When I was a kid we did a couple of road trips to western Ontario to visit my stepfather’s maternal relations. His family were evangelical, and that’s how I was raised. I went to Sunday school, weekly Bible club, and a hardcore Christian camp down in New York State a couple of times. We did sleepovers at the church, and at The Buffalo Christian Center, a religious recreational facility that featured both Christian roller skating AND a Pilgrim’s Progress mini putt in the basement. All of this was confusing given that my parents were hard partiers who listened to heavy metal. My mother had a large pink and black mohawk that was both phenomenal and frightening when she wore it up, and he did a short stint in prison for dealing weed. My hatred for hypocrisy has a very clear root.
When we went out west to visit the extended relations, we always stayed at our great grandmother’s in a tiny, one-street town called Merlin. She lived in a 50s or 60s ranch style bungalow. There were shelves full of mushy old peaches in the basement and her well water was often discoloured by rust. We ate a lot of toasted white bread there. The living room, which was kept impeccably clean and perfectly appointed was for looking at—nobody ever sat in that room and god forbid you should eat in there. It was just not done. My brother and I found a rifle in the kids bedroom closet, a discovery that was so shocking to us city-dwellers that we still marvel about it to this day.

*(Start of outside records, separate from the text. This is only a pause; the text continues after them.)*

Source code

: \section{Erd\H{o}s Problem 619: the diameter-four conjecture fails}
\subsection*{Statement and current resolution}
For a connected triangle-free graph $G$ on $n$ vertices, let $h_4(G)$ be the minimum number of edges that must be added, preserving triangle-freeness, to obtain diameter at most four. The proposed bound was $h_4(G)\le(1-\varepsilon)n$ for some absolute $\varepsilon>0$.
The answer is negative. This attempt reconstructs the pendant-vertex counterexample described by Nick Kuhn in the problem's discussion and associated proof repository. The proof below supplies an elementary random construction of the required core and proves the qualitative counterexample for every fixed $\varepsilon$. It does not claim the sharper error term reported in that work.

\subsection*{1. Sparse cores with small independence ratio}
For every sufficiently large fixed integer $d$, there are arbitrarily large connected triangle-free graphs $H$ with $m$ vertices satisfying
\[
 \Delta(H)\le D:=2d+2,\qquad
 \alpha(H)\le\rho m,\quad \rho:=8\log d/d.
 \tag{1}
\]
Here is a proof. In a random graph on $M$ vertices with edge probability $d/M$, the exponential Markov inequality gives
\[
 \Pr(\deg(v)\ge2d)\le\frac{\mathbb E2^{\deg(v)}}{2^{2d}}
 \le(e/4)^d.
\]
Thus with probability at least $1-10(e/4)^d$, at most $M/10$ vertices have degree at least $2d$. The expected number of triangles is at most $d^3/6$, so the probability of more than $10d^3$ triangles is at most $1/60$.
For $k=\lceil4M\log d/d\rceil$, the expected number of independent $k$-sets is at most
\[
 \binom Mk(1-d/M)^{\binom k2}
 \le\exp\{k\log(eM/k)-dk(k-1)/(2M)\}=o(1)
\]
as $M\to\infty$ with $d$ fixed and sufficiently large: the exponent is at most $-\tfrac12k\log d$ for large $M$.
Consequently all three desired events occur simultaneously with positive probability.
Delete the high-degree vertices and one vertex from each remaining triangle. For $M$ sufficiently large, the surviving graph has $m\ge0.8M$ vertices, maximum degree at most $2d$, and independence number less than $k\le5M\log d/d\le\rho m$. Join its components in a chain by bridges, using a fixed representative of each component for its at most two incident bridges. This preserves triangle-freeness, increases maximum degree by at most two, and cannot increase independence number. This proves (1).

The older folk of this western branch of the family were Pentecostal (I believe), which is even more intense than the gospel church we attended. Sternness and a stiff, pursed lip that is always at the ready to scold and judge is their default. They do not dance or wear jewelry. They do not abide by frivolity of any type. They had religion on another level and their cold, passionless affect unnerved me.
While visiting out west, we would do a handful of day trips to far flung towns to visit my stepfather’s distant relatives. The highlight was always a visit to Boblo Island, an old amusement park that was shut down in the 90s. I think it’s condos now. Back then you took a short ferry ride from the mainland, and there was another larger one that brought people in all the way from Detroit.
The singular, most unforgettable thing about Boblo was the Devil’s Hole, a ride that was essentially a large cylinder of sorts. You entered through a door and stood flat against the wall. The door would close and the ride would start spinning, moving faster and faster until the floor dropped and you found yourself held against the wall by nothing but centrifugal force. It was wild to look down and see the floor several feet below. I was fearless back then, or at least eager to prove it, and went on that ride many times. They had a replica at Fantasy Island in Grand Island, New York and I went on it there too. The worst part about the ride was that you could climb up a staircase to a viewing platform and look down into the barrel, so there were always spectators heckling your decent into hell. Inversely, you could watch the riders and catch a glimpse of your own future hell ride.
I remember one time a girl a bit older than me started screaming as soon as the ride began to spin. She screamed louder and louder as the spinning increased, which turned into a wailing, frantic, begging to be let out.
“I want off! Please let me offfffff!”
Around the point where the floor should have begun to drop, they slowed down and stopped the ride. She got out, her eyes full of tears and her face frozen in abject fear. And then we had to go through the whole build up AGAIN. All of this strikes me as somehow ironic now between the religion and the name of the ride and the fact that I’ve suffered from vertigo on and off since I was 16. With chronic illness I am dizzy often, for days, months, and whole years, so it’s hard to imagine that I once enjoyed spinning at a high speed ON PURPOSE.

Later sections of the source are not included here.